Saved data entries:
※ ※ ※

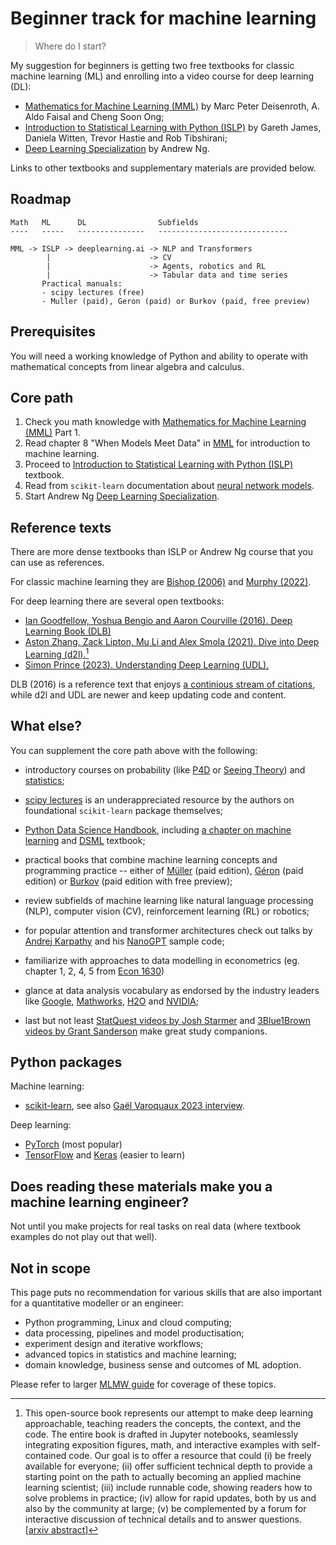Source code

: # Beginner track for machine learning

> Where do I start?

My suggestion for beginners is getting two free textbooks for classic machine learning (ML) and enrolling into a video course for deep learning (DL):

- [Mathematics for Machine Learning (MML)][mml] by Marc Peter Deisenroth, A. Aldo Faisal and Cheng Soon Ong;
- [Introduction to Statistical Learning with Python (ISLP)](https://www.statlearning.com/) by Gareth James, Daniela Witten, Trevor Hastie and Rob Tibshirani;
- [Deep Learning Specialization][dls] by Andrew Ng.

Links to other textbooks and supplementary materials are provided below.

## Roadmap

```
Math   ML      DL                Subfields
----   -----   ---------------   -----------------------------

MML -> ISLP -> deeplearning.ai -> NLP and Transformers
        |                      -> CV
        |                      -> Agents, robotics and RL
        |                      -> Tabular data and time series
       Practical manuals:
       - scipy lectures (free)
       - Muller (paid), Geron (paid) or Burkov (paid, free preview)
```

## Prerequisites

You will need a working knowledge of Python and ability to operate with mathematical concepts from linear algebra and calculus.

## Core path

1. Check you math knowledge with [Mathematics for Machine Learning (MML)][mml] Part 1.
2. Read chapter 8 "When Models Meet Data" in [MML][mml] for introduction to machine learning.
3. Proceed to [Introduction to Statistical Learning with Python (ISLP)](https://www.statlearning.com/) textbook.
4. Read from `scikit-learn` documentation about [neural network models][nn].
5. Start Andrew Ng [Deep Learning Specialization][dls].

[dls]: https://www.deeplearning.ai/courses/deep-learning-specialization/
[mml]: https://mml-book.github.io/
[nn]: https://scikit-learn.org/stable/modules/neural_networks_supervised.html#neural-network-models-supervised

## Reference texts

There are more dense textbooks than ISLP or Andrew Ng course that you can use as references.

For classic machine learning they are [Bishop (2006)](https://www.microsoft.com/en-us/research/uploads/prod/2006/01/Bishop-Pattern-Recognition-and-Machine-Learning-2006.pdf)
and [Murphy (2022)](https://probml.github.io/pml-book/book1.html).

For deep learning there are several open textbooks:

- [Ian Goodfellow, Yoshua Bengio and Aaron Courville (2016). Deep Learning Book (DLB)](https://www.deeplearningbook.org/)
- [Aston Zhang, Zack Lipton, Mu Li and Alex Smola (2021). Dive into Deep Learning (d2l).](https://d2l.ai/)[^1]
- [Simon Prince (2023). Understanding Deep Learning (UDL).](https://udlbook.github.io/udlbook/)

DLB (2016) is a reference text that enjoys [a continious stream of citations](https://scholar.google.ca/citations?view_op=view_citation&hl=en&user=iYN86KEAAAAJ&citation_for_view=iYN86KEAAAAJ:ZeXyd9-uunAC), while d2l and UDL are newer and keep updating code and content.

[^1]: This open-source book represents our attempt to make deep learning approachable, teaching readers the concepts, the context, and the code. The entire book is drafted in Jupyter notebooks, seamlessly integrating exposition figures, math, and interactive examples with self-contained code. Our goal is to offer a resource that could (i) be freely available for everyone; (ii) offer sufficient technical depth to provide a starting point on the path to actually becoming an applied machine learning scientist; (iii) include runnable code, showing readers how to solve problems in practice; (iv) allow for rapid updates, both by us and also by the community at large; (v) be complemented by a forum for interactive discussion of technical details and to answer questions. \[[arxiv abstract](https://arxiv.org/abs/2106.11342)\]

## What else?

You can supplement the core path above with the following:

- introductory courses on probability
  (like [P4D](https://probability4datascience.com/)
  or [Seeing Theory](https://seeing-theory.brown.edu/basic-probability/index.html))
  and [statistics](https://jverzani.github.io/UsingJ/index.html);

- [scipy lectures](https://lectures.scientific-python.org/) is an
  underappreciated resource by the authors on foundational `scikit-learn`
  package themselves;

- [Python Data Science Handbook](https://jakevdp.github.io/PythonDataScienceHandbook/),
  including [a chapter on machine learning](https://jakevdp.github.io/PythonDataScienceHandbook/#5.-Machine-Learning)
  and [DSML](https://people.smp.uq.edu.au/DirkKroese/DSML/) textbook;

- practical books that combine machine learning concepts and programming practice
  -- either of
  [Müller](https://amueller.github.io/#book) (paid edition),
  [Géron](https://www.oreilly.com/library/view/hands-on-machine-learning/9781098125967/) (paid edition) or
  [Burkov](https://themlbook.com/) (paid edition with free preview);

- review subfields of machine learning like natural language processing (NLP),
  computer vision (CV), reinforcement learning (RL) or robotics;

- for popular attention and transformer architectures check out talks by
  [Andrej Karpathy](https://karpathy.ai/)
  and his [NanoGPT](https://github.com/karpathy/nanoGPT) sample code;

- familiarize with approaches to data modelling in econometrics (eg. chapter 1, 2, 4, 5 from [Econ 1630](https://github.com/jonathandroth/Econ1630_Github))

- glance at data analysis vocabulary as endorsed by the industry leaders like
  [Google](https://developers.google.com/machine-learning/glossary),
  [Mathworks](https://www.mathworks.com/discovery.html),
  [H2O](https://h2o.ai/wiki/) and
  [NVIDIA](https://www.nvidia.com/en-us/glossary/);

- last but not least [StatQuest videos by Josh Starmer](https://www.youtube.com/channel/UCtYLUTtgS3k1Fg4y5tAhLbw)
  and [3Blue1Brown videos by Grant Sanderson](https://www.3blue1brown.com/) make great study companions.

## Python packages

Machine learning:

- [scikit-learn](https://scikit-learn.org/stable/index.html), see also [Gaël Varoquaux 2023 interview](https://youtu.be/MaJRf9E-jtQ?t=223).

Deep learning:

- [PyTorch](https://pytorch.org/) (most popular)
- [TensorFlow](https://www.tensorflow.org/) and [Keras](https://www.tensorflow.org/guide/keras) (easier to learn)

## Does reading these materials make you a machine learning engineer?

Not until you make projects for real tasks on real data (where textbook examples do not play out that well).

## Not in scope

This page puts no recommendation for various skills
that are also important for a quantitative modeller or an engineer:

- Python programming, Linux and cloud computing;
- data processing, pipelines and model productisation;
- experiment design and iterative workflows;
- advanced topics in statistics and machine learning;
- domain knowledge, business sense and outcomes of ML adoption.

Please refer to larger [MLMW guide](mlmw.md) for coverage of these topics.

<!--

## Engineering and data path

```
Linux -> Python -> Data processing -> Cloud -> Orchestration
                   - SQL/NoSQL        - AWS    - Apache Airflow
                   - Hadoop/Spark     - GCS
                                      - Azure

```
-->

※ ※ ※

Task goal: Will you restate every entry word for word and omit the images?

Answer section:
Source code

: # Beginner track for machine learning

> Where do I start?

My suggestion for beginners is getting two free textbooks for classic machine learning (ML) and enrolling into a video course for deep learning (DL):

- [Mathematics for Machine Learning (MML)][mml] by Marc Peter Deisenroth, A. Aldo Faisal and Cheng Soon Ong;
- [Introduction to Statistical Learning with Python (ISLP)](https://www.statlearning.com/) by Gareth James, Daniela Witten, Trevor Hastie and Rob Tibshirani;
- [Deep Learning Specialization][dls] by Andrew Ng.

Links to other textbooks and supplementary materials are provided below.

## Roadmap

```
Math   ML      DL                Subfields
----   -----   ---------------   -----------------------------

MML -> ISLP -> deeplearning.ai -> NLP and Transformers
        |                      -> CV
        |                      -> Agents, robotics and RL
        |                      -> Tabular data and time series
       Practical manuals:
       - scipy lectures (free)
       - Muller (paid), Geron (paid) or Burkov (paid, free preview)
```

## Prerequisites

You will need a working knowledge of Python and ability to operate with mathematical concepts from linear algebra and calculus.

## Core path

1. Check you math knowledge with [Mathematics for Machine Learning (MML)][mml] Part 1.
2. Read chapter 8 "When Models Meet Data" in [MML][mml] for introduction to machine learning.
3. Proceed to [Introduction to Statistical Learning with Python (ISLP)](https://www.statlearning.com/) textbook.
4. Read from `scikit-learn` documentation about [neural network models][nn].
5. Start Andrew Ng [Deep Learning Specialization][dls].

[dls]: https://www.deeplearning.ai/courses/deep-learning-specialization/
[mml]: https://mml-book.github.io/
[nn]: https://scikit-learn.org/stable/modules/neural_networks_supervised.html#neural-network-models-supervised

## Reference texts

There are more dense textbooks than ISLP or Andrew Ng course that you can use as references.

For classic machine learning they are [Bishop (2006)](https://www.microsoft.com/en-us/research/uploads/prod/2006/01/Bishop-Pattern-Recognition-and-Machine-Learning-2006.pdf)
and [Murphy (2022)](https://probml.github.io/pml-book/book1.html).

For deep learning there are several open textbooks:

- [Ian Goodfellow, Yoshua Bengio and Aaron Courville (2016). Deep Learning Book (DLB)](https://www.deeplearningbook.org/)
- [Aston Zhang, Zack Lipton, Mu Li and Alex Smola (2021). Dive into Deep Learning (d2l).](https://d2l.ai/)[^1]
- [Simon Prince (2023). Understanding Deep Learning (UDL).](https://udlbook.github.io/udlbook/)

DLB (2016) is a reference text that enjoys [a continious stream of citations](https://scholar.google.ca/citations?view_op=view_citation&hl=en&user=iYN86KEAAAAJ&citation_for_view=iYN86KEAAAAJ:ZeXyd9-uunAC), while d2l and UDL are newer and keep updating code and content.

[^1]: This open-source book represents our attempt to make deep learning approachable, teaching readers the concepts, the context, and the code. The entire book is drafted in Jupyter notebooks, seamlessly integrating exposition figures, math, and interactive examples with self-contained code. Our goal is to offer a resource that could (i) be freely available for everyone; (ii) offer sufficient technical depth to provide a starting point on the path to actually becoming an applied machine learning scientist; (iii) include runnable code, showing readers how to solve problems in practice; (iv) allow for rapid updates, both by us and also by the community at large; (v) be complemented by a forum for interactive discussion of technical details and to answer questions. \[[arxiv abstract](https://arxiv.org/abs/2106.11342)\]

## What else?

You can supplement the core path above with the following:

- introductory courses on probability
  (like [P4D](https://probability4datascience.com/)
  or [Seeing Theory](https://seeing-theory.brown.edu/basic-probability/index.html))
  and [statistics](https://jverzani.github.io/UsingJ/index.html);

- [scipy lectures](https://lectures.scientific-python.org/) is an
  underappreciated resource by the authors on foundational `scikit-learn`
  package themselves;

- [Python Data Science Handbook](https://jakevdp.github.io/PythonDataScienceHandbook/),
  including [a chapter on machine learning](https://jakevdp.github.io/PythonDataScienceHandbook/#5.-Machine-Learning)
  and [DSML](https://people.smp.uq.edu.au/DirkKroese/DSML/) textbook;

- practical books that combine machine learning concepts and programming practice
  -- either of
  [Müller](https://amueller.github.io/#book) (paid edition),
  [Géron](https://www.oreilly.com/library/view/hands-on-machine-learning/9781098125967/) (paid edition) or
  [Burkov](https://themlbook.com/) (paid edition with free preview);

- review subfields of machine learning like natural language processing (NLP),
  computer vision (CV), reinforcement learning (RL) or robotics;

- for popular attention and transformer architectures check out talks by
  [Andrej Karpathy](https://karpathy.ai/)
  and his [NanoGPT](https://github.com/karpathy/nanoGPT) sample code;

- familiarize with approaches to data modelling in econometrics (eg. chapter 1, 2, 4, 5 from [Econ 1630](https://github.com/jonathandroth/Econ1630_Github))

- glance at data analysis vocabulary as endorsed by the industry leaders like
  [Google](https://developers.google.com/machine-learning/glossary),
  [Mathworks](https://www.mathworks.com/discovery.html),
  [H2O](https://h2o.ai/wiki/) and
  [NVIDIA](https://www.nvidia.com/en-us/glossary/);

- last but not least [StatQuest videos by Josh Starmer](https://www.youtube.com/channel/UCtYLUTtgS3k1Fg4y5tAhLbw)
  and [3Blue1Brown videos by Grant Sanderson](https://www.3blue1brown.com/) make great study companions.

## Python packages

Machine learning:

- [scikit-learn](https://scikit-learn.org/stable/index.html), see also [Gaël Varoquaux 2023 interview](https://youtu.be/MaJRf9E-jtQ?t=223).

Deep learning:

- [PyTorch](https://pytorch.org/) (most popular)
- [TensorFlow](https://www.tensorflow.org/) and [Keras](https://www.tensorflow.org/guide/keras) (easier to learn)

## Does reading these materials make you a machine learning engineer?

Not until you make projects for real tasks on real data (where textbook examples do not play out that well).

## Not in scope

This page puts no recommendation for various skills
that are also important for a quantitative modeller or an engineer:

- Python programming, Linux and cloud computing;
- data processing, pipelines and model productisation;
- experiment design and iterative workflows;
- advanced topics in statistics and machine learning;
- domain knowledge, business sense and outcomes of ML adoption.

Please refer to larger [MLMW guide](mlmw.md) for coverage of these topics.

<!--

## Engineering and data path

```
Linux -> Python -> Data processing -> Cloud -> Orchestration
                   - SQL/NoSQL        - AWS    - Apache Airflow
                   - Hadoop/Spark     - GCS
                                      - Azure

```
-->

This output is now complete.